=== Begin Enclosure ===
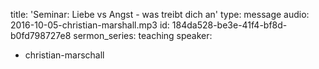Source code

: title: 'Seminar: Liebe vs Angst - was treibt dich an'
type: message
audio: 2016-10-05-christian-marshall.mp3
id: 184da528-be3e-41f4-bf8d-b0fd798727e8
sermon_series: teaching
speaker:
  - christian-marschall
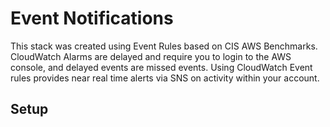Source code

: # Event Notifications
This stack was created using Event Rules based on CIS AWS Benchmarks. CloudWatch Alarms are delayed and require you to login to the AWS console, and delayed events are missed events. Using CloudWatch Event rules provides near real time alerts via SNS on activity within your account. 
## Setup
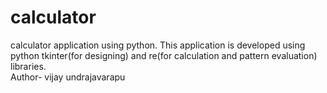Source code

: # calculator

calculator application using python.
This application is developed using python tkinter(for designing) and re(for calculation and pattern evaluation) libraries.<br>
Author- vijay undrajavarapu
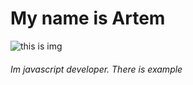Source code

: # My name is Artem
![this is img](https://koshka.top/uploads/posts/2021-11/thumbs/1637790924_3-koshka-top-p-koti-v-odezhde-5.jpg)

###### Im javascript developer. There is example

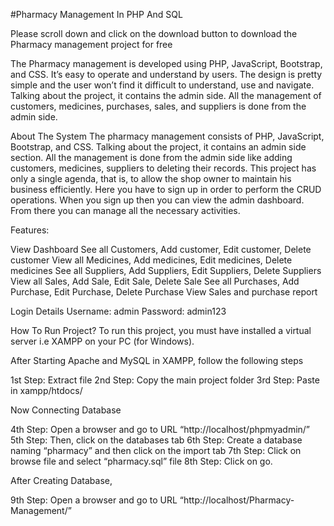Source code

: #Pharmacy Management In PHP And SQL

Please scroll down and click on the download button to download the Pharmacy management project for free

The Pharmacy management is developed using PHP, JavaScript, Bootstrap, and CSS. It’s easy to operate and understand by users. The design is pretty simple and the user won’t find it difficult to understand, use and navigate. Talking about the project, it contains the admin side. All the management of customers, medicines, purchases, sales, and suppliers is done from the admin side.

About The System
The pharmacy management consists of PHP, JavaScript, Bootstrap, and CSS. Talking about the project, it contains an admin side section. All the management is done from the admin side like adding customers, medicines, suppliers to deleting their records. This project has only a single agenda, that is, to allow the shop owner to maintain his business efficiently. Here you have to sign up in order to perform the CRUD operations. When you sign up then you can view the admin dashboard. From there you can manage all the necessary activities.

Features:

View Dashboard
See all Customers, Add customer, Edit customer, Delete customer
View all Medicines, Add medicines, Edit medicines, Delete medicines
See all Suppliers, Add Suppliers, Edit Suppliers, Delete Suppliers
View all Sales, Add Sale, Edit Sale, Delete Sale
See all Purchases, Add Purchase, Edit Purchase, Delete Purchase
View Sales and purchase report


Login Details
Username: admin
Password: admin123

How To Run Project?
To run this project, you must have installed a virtual server i.e XAMPP on your PC (for Windows).

After Starting Apache and MySQL in XAMPP, follow the following steps

1st Step: Extract file
2nd Step: Copy the main project folder
3rd Step: Paste in xampp/htdocs/

Now Connecting Database

4th Step: Open a browser and go to URL “http://localhost/phpmyadmin/”
5th Step: Then, click on the databases tab
6th Step: Create a database naming “pharmacy” and then click on the import tab
7th Step: Click on browse file and select “pharmacy.sql” file
8th Step: Click on go.

After Creating Database,

9th Step: Open a browser and go to URL “http://localhost/Pharmacy-Management/”
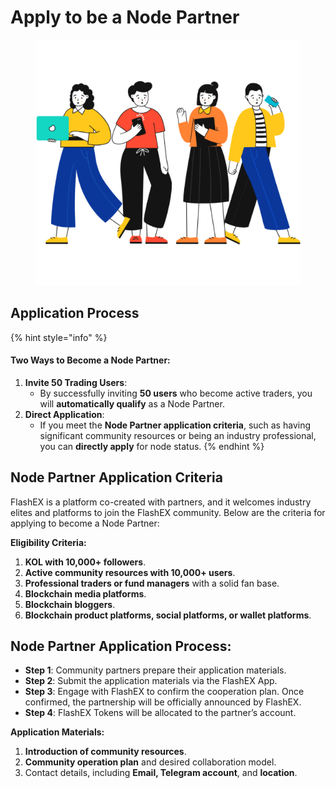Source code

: # Apply to be a Node Partner

<figure><img src="../.gitbook/assets/Croods Friends.png" alt=""><figcaption></figcaption></figure>

## Application Process

{% hint style="info" %}
#### Two Ways to Become a Node Partner:



1. **Invite 50 Trading Users**:
   * By successfully inviting **50 users** who become active traders, you will **automatically qualify** as a Node Partner.
2. **Direct Application**:
   * If you meet the **Node Partner application criteria**, such as having significant community resources or being an industry professional, you can **directly apply** for node status.
{% endhint %}

## Node Partner Application Criteria

FlashEX is a platform co-created with partners, and it welcomes industry elites and platforms to join the FlashEX community. Below are the criteria for applying to become a Node Partner:

**Eligibility Criteria:**

1. **KOL with 10,000+ followers**.
2. **Active community resources with 10,000+ users**.
3. **Professional traders or fund managers** with a solid fan base.
4. **Blockchain media platforms**.
5. **Blockchain bloggers**.
6. **Blockchain product platforms, social platforms, or wallet platforms**.

## **Node Partner Application Process:**

* **Step 1**: Community partners prepare their application materials.
* **Step 2**: Submit the application materials via the FlashEX App.
* **Step 3**: Engage with FlashEX to confirm the cooperation plan. Once confirmed, the partnership will be officially announced by FlashEX.
* **Step 4**: FlashEX Tokens will be allocated to the partner’s account.

**Application Materials:**

1. **Introduction of community resources**.
2. **Community operation plan** and desired collaboration model.
3. Contact details, including **Email, Telegram account**, and **location**.
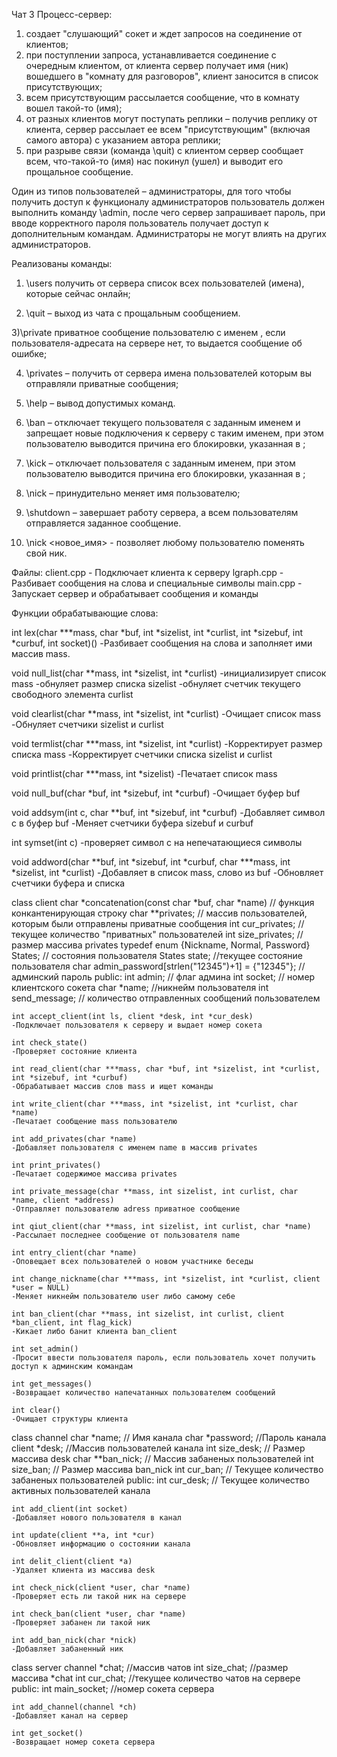 Чат 3
Процесс-сервер:
1) создает "слушающий" сокет и ждет запросов на соединение от клиентов;
2) при поступлении запроса, устанавливается соединение с очередным клиентом, от клиента
сервер получает имя (ник) вошедшего в "комнату для разговоров", клиент заносится в список
присутствующих;
3) всем присутствующим рассылается сообщение, что в комнату вошел такой-то (имя);
4) от разных клиентов могут поступать реплики – получив реплику от клиента, сервер рассылает
ее всем "присутствующим" (включая самого автора) с указанием автора реплики;
5) при разрыве связи (команда \quit) с клиентом сервер сообщает всем, что-такой-то (имя) нас
покинул (ушел) и выводит его прощальное сообщение.

Один из типов пользователей – администраторы, для того чтобы получить доступ к
функционалу администраторов пользователь должен выполнить команду \admin, после чего сервер
запрашивает пароль, при вводе корректного пароля пользователь получает доступ к
дополнительным командам. Администраторы не могут влиять на других администраторов.

Реализованы команды:
1) \users получить от сервера список всех пользователей (имена), которые сейчас онлайн;

2) \quit <message> – выход из чата с прощальным сообщением.

3)\private <nickname> <message> приватное сообщение пользователю с именем <nickname>,
если пользователя-адресата на сервере нет, то выдается сообщение об ошибке;

4) \privates – получить от сервера имена пользователей которым вы отправляли приватные
сообщения;

5) \help – вывод допустимых команд.

6) \ban <nickname> <message> – отключает текущего пользователя с заданным именем и запрещает
новые подключения к серверу с таким именем, при этом пользователю выводится причина его
блокировки, указанная в <message>;

7) \kick <nickname> <message> – отключает пользователя с заданным именем, при этом
пользователю выводится причина его блокировки, указанная в <message> ;

8) \nick <oldnickname> <newnickname> – принудительно меняет имя пользователю;

9) \shutdown <meassage> – завершает работу сервера, а всем пользователям отправляется заданное
сообщение.

10) \nick <новое_имя> - позволяет любому пользователю поменять свой ник.

Файлы:
client.cpp - Подключает клиента к серверу
lgraph.cpp - Разбивает сообщения на слова и специальные символы
main.cpp - Запускает сервер и обрабатывает сообщения и команды

Функции обрабатывающие слова:

int lex(char ***mass, char *buf, int *sizelist, int *curlist, int *sizebuf, int *curbuf, int socket)()
-Разбивает сообщения на слова и заполняет ими массив mass.

void null_list(char **mass, int *sizelist, int *curlist)
-инициализирует список mass
-обнуляет размер списка sizelist
-обнуляет счетчик текущего свободного элемента curlist

void clearlist(char **mass, int *sizelist, int *curlist)
-Очищает список mass
-Обнуляет счетчики sizelist и  curlist

void termlist(char ***mass, int *sizelist, int *curlist)
-Корректирует размер списка mass
-Корректирует счетчики списка sizelist и curlist

void printlist(char ***mass, int *sizelist)
-Печатает список mass

void null_buf(char *buf, int *sizebuf, int *curbuf)
-Очищает буфер buf

void addsym(int c, char **buf, int *sizebuf, int *curbuf)
-Добавляет символ с в буфер buf
-Меняет счетчики буфера sizebuf и curbuf

int symset(int c)
-проверяет символ с на непечатающиеся символы

void addword(char **buf, int *sizebuf, int *curbuf, char ***mass, int *sizelist, int *curlist)
-Добавляет в список mass, слово из buf
-Обновляет счетчики буфера и списка

class client
    char *concatenation(const char *buf, char *name) // функция конкантенирующая строку
    char **privates; // массив пользователей, которым были отправлены приватные сообщения
    int cur_privates; //текущее количество "приватных" пользователей
    int size_privates; // размер массива privates
    typedef enum {Nickname, Normal, Password} States; // состояния пользователя
    States state; //текущее состояние пользователя
    char admin_password[strlen("12345")+1] = {"12345"}; //админский пароль
public:
    int admin; // флаг админа
    int socket; // номер клиентского сокета
    char *name; //никнейм пользователя
    int send_message; // количество отправленных сообщений пользователем
    
    int accept_client(int ls, client *desk, int *cur_desk)
    -Подключает пользователя к серверу и выдает номер сокета
    
    int check_state()
    -Проверяет состояние клиента
    
    int read_client(char ***mass, char *buf, int *sizelist, int *curlist, int *sizebuf, int *curbuf)
    -Обрабатывает массив слов mass и ищет команды
    
    int write_client(char ***mass, int *sizelist, int *curlist, char *name)
    -Печатает сообщение mass пользователю
    
    int add_privates(char *name)
    -Добавляет пользователя с именем name в массив privates

    int print_privates()
    -Печатает содержимое массива privates

    int private_message(char **mass, int sizelist, int curlist, char *name, client *address)
    -Отправляет пользователю adress приватное сообщение

    int qiut_client(char **mass, int sizelist, int curlist, char *name)
    -Рассылает последнее сообщение от пользователя name

    int entry_client(char *name)
    -Оповещает всех пользователей о новом участнике беседы

    int change_nickname(char ***mass, int *sizelist, int *curlist, client *user = NULL)
    -Меняет никнейм пользователю user либо самому себе

    int ban_client(char **mass, int sizelist, int curlist, client *ban_client, int flag_kick)
    -Кикает либо банит клиента ban_client

    int set_admin()
    -Просит ввести пользователя пароль, если пользователь хочет получить доступ к админским командам
    
    int get_messages()
    -Возвращает количество напечатанных пользователем сообщений

    int clear()
    -Очищает структуры клиента

class channel
    char *name; // Имя канала
    char *password; //Пароль канала
    client *desk; //Массив пользователей канала
    int size_desk; // Размер массива desk
    char **ban_nick; // Массив забаненых пользователей
    int size_ban; // Размер массива ban_nick
    int cur_ban;  // Текущее количество забаненых пользователей
public:
    int cur_desk; // Текущее количество активных пользователей канала
    
    int add_client(int socket)
    -Добавляет нового пользователя в канал

    int update(client **a, int *cur)
    -Обновляет информацию о состоянии канала

    int delit_client(client *a)
    -Удаляет клиента из массива desk
    
    int check_nick(client *user, char *name)
    -Проверяет есть ли такой ник на сервере

    int check_ban(client *user, char *name)
    -Проверяет забанен ли такой ник

    int add_ban_nick(char *nick)
    -Добавляет забаненный ник

class server 
    channel *chat; //массив чатов
    int size_chat; //размер массива *chat
    int cur_chat; //текущее количество чатов на сервере
public:
    int main_socket; //номер сокета сервера
    
    int add_channel(channel *ch)
    -Добавляет канал на сервер
    
    int get_socket()
    -Возвращает номер сокета сервера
=== End Enclosure ===
_Exercise objective:_
In the listing above, find the line with "дополнительным командам. Администраторы" and the line with "2) \quit <message>", then reproduce both and every line between them exactly.

_Your response:_
дополнительным командам. Администраторы не могут влиять на других администраторов.

Реализованы команды:
1) \users получить от сервера список всех пользователей (имена), которые сейчас онлайн;

2) \quit <message> – выход из чата с прощальным сообщением.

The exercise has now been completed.